As Pennsylvania lawmakers continue to try to pull together a budget before the holidays or the end of the year, it appears that any kind of proposed gambling tax increase is off the table — at least for now.
According to multiple media reports Wednesday, legislative leaders have drafted a $50.1 billion budget with no new revenue sources. The expectation was that the legislature would vote on the budget, which would alter public school spending and allot more than $500 million to the state’s poorest schools as well as halt participation in a carbon emissions cap-and-trade program. Gov. Josh Shapiro is expected to sign the deal if it passes through the legislature.
Should it pass, gambling taxes would remain the same, and the state’s 80,000-100,000 unregulated skills games would continue to operate.
One source told InGame Tuesday that the gambling-tax increase proposal had “fallen off the table” due to a disagreement between Democrats and Republicans about how to spend any new taxes. Another said the increases weren’t in play at the moment.
The state’s Democrats were aiming to use additional income from gambling taxes to fund new Southeastern Pennsylvania Transportation Authority projects, and the Republicans wanted to spend it on improving rural roads and bridges.
Hefty wagering increase was considered
Last week, InGame reported that lawmakers in Pennsylvania were discussing raising sports betting taxes to 54% from the current 36% (34% state tax, 2% local tax) as part of a bigger gambling-tax increase to help plug a budget hole. Also on the table was a more modest iGaming increase and limiting the number of unregulated skill-based games, then bringing them into the regulatory structure.
Had the increase gone through, it would have capped a year of wagering tax increases around the country. Lawmakers in Illinois, Louisiana, Maryland, and New Jersey hiked sports betting taxes in 2025.
The Sports Betting Alliance (SBA) and its members have been reaching out to Pennsylvania consumers in a grassroots effort to stop a sports betting tax increase. The SBA also wrote to Shapiro and the general assembly pointing out that Pennsylvania’s wagering taxes are among the highest in the nation. It ran advertisements encouraging voters to act throughout the state in October and early November, according to the Pittsburgh Post-Gazette.
The SBA has said that any increase in betting taxes in Pennsylvania could result in operators passing new costs directly to consumers, offering fewer promotions, or downgrading odds.
SBA going on offensive
In addition, a source said, the group is planning to create and fund a super PAC. It would initially be funded with $10 million. When formed, the Pennsylvania super PAC will be the first by the SBA, but there could be more in key states in the future.
The SBA is comprised of bet365, BetMGM, DraftKings, Fanatics Sportsbook, and FanDuel.
The SBA and the sports betting industry as a whole have been playing defense for much of this year. An Illinois per-wager tax cropped up at the last minute during budget negotiations in the spring, and the group wasn’t able to mount enough of a defense to stop it. Operators there are either passing the new tax directly to consumers or have imposed bet minimums.

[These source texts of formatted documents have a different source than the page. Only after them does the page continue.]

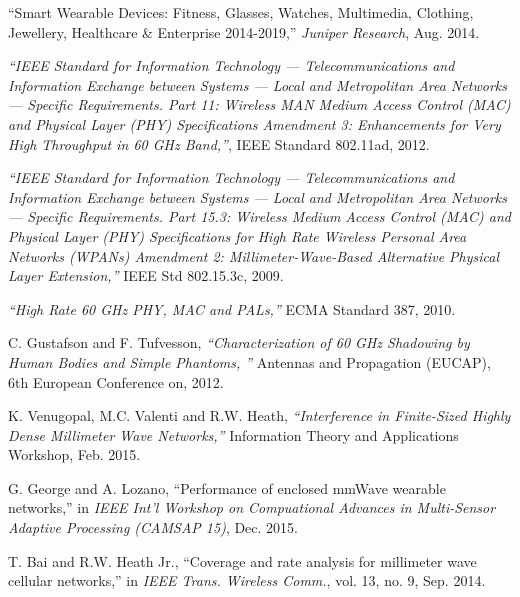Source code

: \documentclass[10pt, conference, letterpaper]{IEEEtran}
\begin{document}
\begin{thebibliography}{50}
``Smart Wearable Devices: Fitness, Glasses, Watches, Multimedia, Clothing, Jewellery, Healthcare \& Enterprise 2014-2019,'' \emph{Juniper Research}, Aug. 2014.

\emph{``IEEE Standard for Information Technology — Telecommunications and Information Exchange between Systems — Local and Metropolitan Area Networks — Specific Requirements. Part 11: Wireless MAN Medium Access Control (MAC) and Physical Layer (PHY) Specifications Amendment 3: Enhancements for Very High Throughput in 60 GHz Band,''}, IEEE Standard 802.11ad, 2012.

\emph{``IEEE Standard for Information Technology — Telecommunications and Information Exchange between Systems — Local and Metropolitan Area Networks — Specific Requirements. Part 15.3: Wireless Medium Access Control (MAC) and Physical Layer (PHY) Specifications for High Rate Wireless Personal Area Networks (WPANs) Amendment 2: Millimeter-Wave-Based Alternative Physical Layer Extension,''} IEEE Std 802.15.3c, 2009.

\emph{``High Rate 60 GHz PHY, MAC and PALs,''} ECMA Standard 387, 2010.


C. Gustafson and F. Tufvesson, \emph{``Characterization of 60 GHz Shadowing by Human Bodies and Simple Phantoms, ''} Antennas and Propagation (EUCAP), 6th European Conference on, 2012.

K. Venugopal, M.C. Valenti and R.W. Heath, \emph{``Interference in Finite-Sized Highly Dense Millimeter Wave Networks,''} Information Theory and Applications Workshop, Feb. 2015.

G. George and A. Lozano, ``Performance of enclosed mmWave wearable networks,'' in \emph{IEEE Int'l Workshop on Compuational Advances in Multi-Sensor Adaptive Processing (CAMSAP 15)}, Dec. 2015.

T. Bai and R.W. Heath Jr., ``Coverage and rate analysis for millimeter wave cellular networks,'' in \emph{IEEE Trans. Wireless Comm.}, vol. 13, no. 9, Sep. 2014.


\end{thebibliography}
\end{document}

A super PAC could better position the SBA to, if not control the narrative in Pennsylvania, at least be a part of it sooner. It would also allow the SBA to react more quickly with advertising and marketing pushes because the entity and its funding would already be in place.
A super PAC in Pennsylvania could spend funds supporting candidates or issues and is a separate entity from the businesses funding it. There is no cap on how much money a super PAC can raise or spend, but it cannot directly work with or coordinate activities with a candidate or issue. Money can be spent on media campaigns, direct mail, or digital marketing, and super PACs can run ads either in support of or opposition to an issue.